* **WHAT YOU WILL DO**
Extract every line below that contains the word "minipage".
== Segment start ==
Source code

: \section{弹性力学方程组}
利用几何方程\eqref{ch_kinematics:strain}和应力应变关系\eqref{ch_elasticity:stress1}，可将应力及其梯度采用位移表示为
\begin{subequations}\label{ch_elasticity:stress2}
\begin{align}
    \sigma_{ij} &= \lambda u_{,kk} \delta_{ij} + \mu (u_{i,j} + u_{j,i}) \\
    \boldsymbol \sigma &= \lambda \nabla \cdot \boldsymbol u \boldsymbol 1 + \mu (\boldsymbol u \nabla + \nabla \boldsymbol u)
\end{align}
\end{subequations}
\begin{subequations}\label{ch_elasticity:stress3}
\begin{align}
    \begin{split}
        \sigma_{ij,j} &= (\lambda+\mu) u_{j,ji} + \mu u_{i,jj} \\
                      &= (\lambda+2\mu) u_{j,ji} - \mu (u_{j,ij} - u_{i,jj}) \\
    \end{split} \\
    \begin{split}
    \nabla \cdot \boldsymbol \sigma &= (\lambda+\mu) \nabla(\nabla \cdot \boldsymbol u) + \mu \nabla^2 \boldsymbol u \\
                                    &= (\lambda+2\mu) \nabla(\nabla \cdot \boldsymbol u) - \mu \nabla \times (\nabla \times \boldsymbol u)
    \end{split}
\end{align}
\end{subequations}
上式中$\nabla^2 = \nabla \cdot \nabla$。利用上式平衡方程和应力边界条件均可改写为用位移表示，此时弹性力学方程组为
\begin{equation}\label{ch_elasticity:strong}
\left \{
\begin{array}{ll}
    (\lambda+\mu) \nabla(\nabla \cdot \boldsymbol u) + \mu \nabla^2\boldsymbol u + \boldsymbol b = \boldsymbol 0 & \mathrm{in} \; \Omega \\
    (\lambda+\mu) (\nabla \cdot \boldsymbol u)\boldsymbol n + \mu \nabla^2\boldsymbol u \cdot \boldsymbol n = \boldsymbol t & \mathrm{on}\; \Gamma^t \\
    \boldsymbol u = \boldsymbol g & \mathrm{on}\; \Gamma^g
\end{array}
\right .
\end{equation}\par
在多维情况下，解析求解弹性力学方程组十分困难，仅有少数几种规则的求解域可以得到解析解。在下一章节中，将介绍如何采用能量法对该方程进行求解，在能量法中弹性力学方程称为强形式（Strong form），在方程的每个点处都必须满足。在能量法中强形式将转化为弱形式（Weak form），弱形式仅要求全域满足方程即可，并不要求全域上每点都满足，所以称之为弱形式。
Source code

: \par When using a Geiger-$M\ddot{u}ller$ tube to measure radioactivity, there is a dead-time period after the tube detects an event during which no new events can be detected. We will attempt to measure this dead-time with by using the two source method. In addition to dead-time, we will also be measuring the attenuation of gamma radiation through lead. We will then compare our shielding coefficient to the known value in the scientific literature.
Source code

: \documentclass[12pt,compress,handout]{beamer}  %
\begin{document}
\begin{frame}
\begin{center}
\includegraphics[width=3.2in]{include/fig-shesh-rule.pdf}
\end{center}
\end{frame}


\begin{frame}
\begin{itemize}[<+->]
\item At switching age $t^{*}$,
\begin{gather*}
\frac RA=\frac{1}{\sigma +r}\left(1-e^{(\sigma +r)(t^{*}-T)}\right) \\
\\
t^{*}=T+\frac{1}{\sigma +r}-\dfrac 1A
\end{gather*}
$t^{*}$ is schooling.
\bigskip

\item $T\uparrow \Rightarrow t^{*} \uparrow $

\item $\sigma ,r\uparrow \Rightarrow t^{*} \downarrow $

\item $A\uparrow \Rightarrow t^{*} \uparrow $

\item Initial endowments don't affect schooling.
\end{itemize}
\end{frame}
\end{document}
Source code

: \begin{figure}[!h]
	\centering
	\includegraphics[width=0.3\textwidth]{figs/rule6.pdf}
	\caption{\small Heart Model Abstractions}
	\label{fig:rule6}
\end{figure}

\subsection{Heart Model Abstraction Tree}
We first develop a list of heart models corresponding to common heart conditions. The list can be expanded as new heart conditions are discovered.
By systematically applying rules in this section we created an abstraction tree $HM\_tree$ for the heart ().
== Segment end ==
== Segment start ==
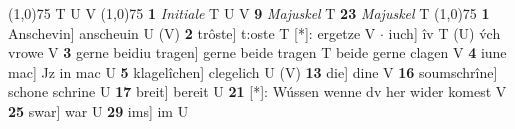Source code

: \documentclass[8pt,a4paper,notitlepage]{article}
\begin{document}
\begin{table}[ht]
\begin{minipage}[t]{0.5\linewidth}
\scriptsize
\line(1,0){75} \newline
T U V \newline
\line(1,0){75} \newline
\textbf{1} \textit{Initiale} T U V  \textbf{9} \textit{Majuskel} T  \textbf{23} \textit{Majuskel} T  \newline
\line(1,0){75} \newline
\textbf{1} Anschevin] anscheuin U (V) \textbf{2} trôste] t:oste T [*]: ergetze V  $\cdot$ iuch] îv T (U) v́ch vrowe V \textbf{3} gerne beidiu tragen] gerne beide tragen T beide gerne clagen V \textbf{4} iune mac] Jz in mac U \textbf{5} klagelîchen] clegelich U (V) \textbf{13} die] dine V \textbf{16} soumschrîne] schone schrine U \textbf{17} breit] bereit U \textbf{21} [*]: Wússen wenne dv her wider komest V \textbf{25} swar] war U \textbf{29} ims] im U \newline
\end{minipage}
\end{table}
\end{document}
== Segment end ==
* **FINAL ANSWER**
\begin{minipage}[t]{0.5\linewidth}
\end{minipage}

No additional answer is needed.